India: Discretion In sentencing – A Critique

Last Updated: 20 May 2004
Article by Ruchika Sukh

Today, I am strongly of the opinion that criminal courts have achieved greater success in its fact-finding and law applying ability than its sentence inflicting function. Excellence in the former functions springs primarily from its unemotional, painstaking and objective approach, and its relative failure in choosing appropriate punishment, in the new context of the penology, arises from its emotional, expeditious and subjective reaction to the established offence and to the convicted criminal.

This approach to punishment did not matter in Blackstonian age. In the new developing ideas, the functioning of the court as a punishing authority, as distinct from its guilt finding authority, is a complicated art requiring the proper balancing of the several purposes of the criminal law such as retribution, deterrence, prevention, reformation and social rehabilitation of the offender. Traditional sentencing practices are not well suited to deal with crimes when they are regarded as behavioural problems and when a casual attitude replaces reliance on fear, blameworthiness and deterrence.

Judges can no longer afford to give to give only a few minutes to fixing the sentence; this demands now as much devotion and thought as guilt finding part of their function. "Thus for some offenders one purpose predominates, for other offenders other purposes will be in the forefront of the judge’s mind. In my view the essence of the aim of punishment is the concept of individualisation. Some criminals will hope to treat, some to deter, some to put in warehouse (for protective segregation); but to all we will seek to apply individually appropriate punishment. It is the blending of the means of expressing all these purposes into the punishment of the individual criminal that is the courts extremely difficult task". This can no longer be achieved by little attention being paid to this side by the court.

Illogical variations in punishments and non-attachment of importance to all relevant factors in determination of sentence have brought the courts under criticism. It is considered that the bench frequently lacks sufficient information and knowledge of the personality of the offender and the social group in which he lives, to be able to impose a rational sentence on him.

This involves two propositions - firstly; that the bench has at its disposal very little information regarding the offender, and secondly that it does not make the best use of such information as is available. One of the factors responsible is that we are all prisoners of our own personalities and one piece of evidence that the judge comes to attach greater importance in deciding what sentence to impose is his own reaction to the prisoner observed during the trial.

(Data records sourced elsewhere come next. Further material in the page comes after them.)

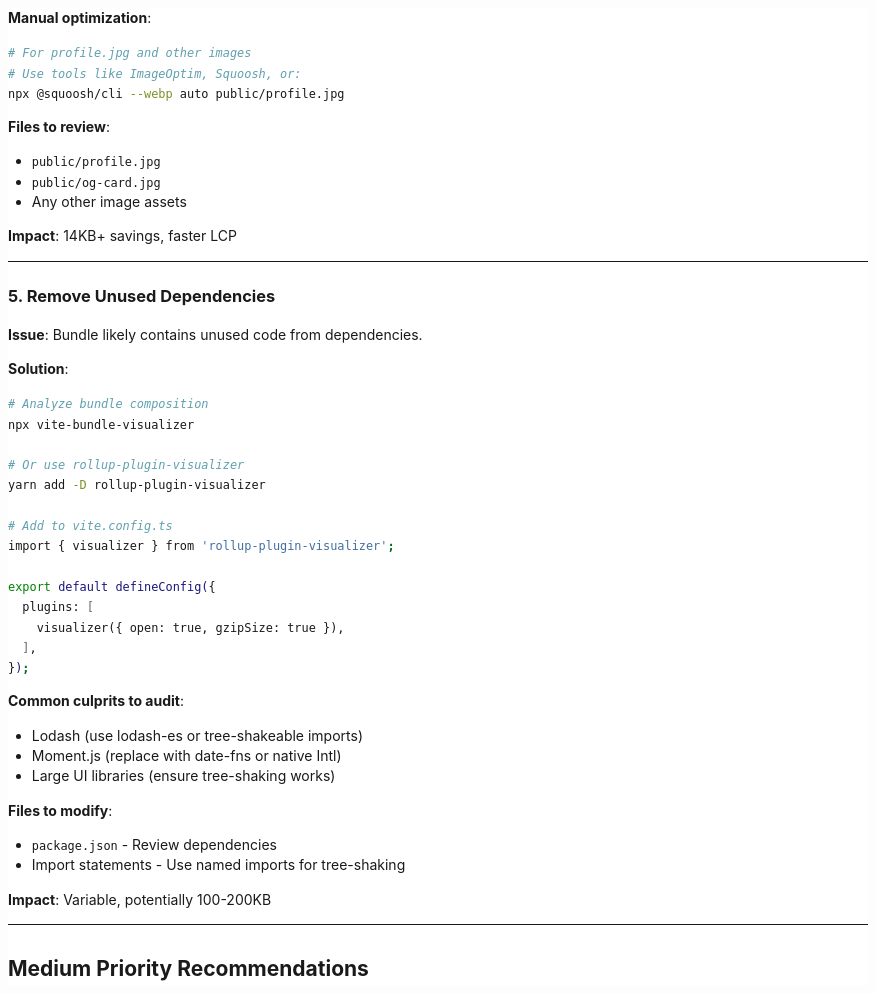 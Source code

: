**Manual optimization**:

```bash
# For profile.jpg and other images
# Use tools like ImageOptim, Squoosh, or:
npx @squoosh/cli --webp auto public/profile.jpg
```

**Files to review**:

- `public/profile.jpg`
- `public/og-card.jpg`
- Any other image assets

**Impact**: 14KB+ savings, faster LCP

---

### 5. Remove Unused Dependencies

**Issue**: Bundle likely contains unused code from dependencies.

**Solution**:

```bash
# Analyze bundle composition
npx vite-bundle-visualizer

# Or use rollup-plugin-visualizer
yarn add -D rollup-plugin-visualizer

# Add to vite.config.ts
import { visualizer } from 'rollup-plugin-visualizer';

export default defineConfig({
  plugins: [
    visualizer({ open: true, gzipSize: true }),
  ],
});
```

**Common culprits to audit**:

- Lodash (use lodash-es or tree-shakeable imports)
- Moment.js (replace with date-fns or native Intl)
- Large UI libraries (ensure tree-shaking works)

**Files to modify**:

- `package.json` - Review dependencies
- Import statements - Use named imports for tree-shaking

**Impact**: Variable, potentially 100-200KB

---

## Medium Priority Recommendations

Once an Additional Sessions Judge remarked that the whole bearing of the accused in the court indicates whether there is a chance for his reformation or not. Demeanour of the accused in the courtroom is given significant importance. It is however submitted that one piece of information which should, so far as possible, be excluded from the judge’s decision is the prisoners demeanour in the court. The more training and experience that one may acquire in psychology and sociology, the less one would rely on such deductions. But the judges rely upon these deductions with no formalised training in the assessment of personality. Thus illogical variations in punishments under these circumstances are more or less bound to be there.

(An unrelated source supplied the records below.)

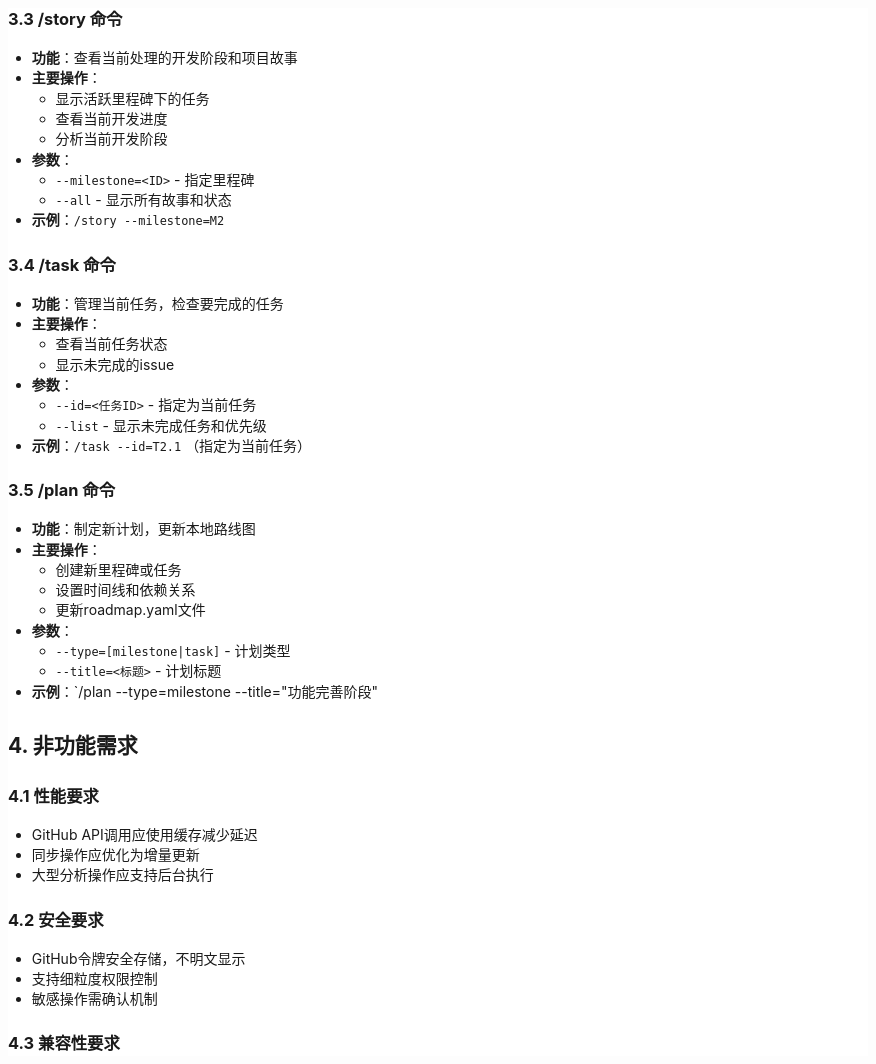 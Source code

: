 ### 3.3 /story 命令

- **功能**：查看当前处理的开发阶段和项目故事
- **主要操作**：
  - 显示活跃里程碑下的任务
  - 查看当前开发进度
  - 分析当前开发阶段
- **参数**：
  - `--milestone=<ID>` - 指定里程碑
  - `--all` - 显示所有故事和状态
- **示例**：`/story --milestone=M2`

### 3.4 /task 命令

- **功能**：管理当前任务，检查要完成的任务
- **主要操作**：
  - 查看当前任务状态
  - 显示未完成的issue
- **参数**：
  - `--id=<任务ID>` - 指定为当前任务
  - `--list` - 显示未完成任务和优先级
- **示例**：`/task --id=T2.1` （指定为当前任务）

### 3.5 /plan 命令

- **功能**：制定新计划，更新本地路线图
- **主要操作**：
  - 创建新里程碑或任务
  - 设置时间线和依赖关系
  - 更新roadmap.yaml文件
- **参数**：
  - `--type=[milestone|task]` - 计划类型
  - `--title=<标题>` - 计划标题
- **示例**：`/plan --type=milestone --title="功能完善阶段"

## 4. 非功能需求

### 4.1 性能要求

- GitHub API调用应使用缓存减少延迟
- 同步操作应优化为增量更新
- 大型分析操作应支持后台执行

### 4.2 安全要求

- GitHub令牌安全存储，不明文显示
- 支持细粒度权限控制
- 敏感操作需确认机制

### 4.3 兼容性要求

If the discretion given to the judge in the matter of individualising punishment is to be effectively exercised, additional fact finding processes have to be resorted to by the judge. On theory, the problem of this pre-sentence examination of offenders was discussed in 1847 at Brussels, Congress of the International Penal and Penitentiary Commission. None dissented from the proposition that pre-sentence examination was an essential preliminary to a rational sentence for many types of criminals. The matter came up before the Indian Jail Committee also and it was stated: "Objection to this is that apart from duplication of the work which is involved, it would be too early to judge of the effect of conviction and of the yet unpronounced sentence on the accused." In some states of America an attempt has been made to get this over this difficulty by appointing in every court an officer. His duty is, after the prisoner’s guilt has been established to make inquiries and to furnish the judge with information including a report on his mental condition, which will enable to award punishment wisely and equitably.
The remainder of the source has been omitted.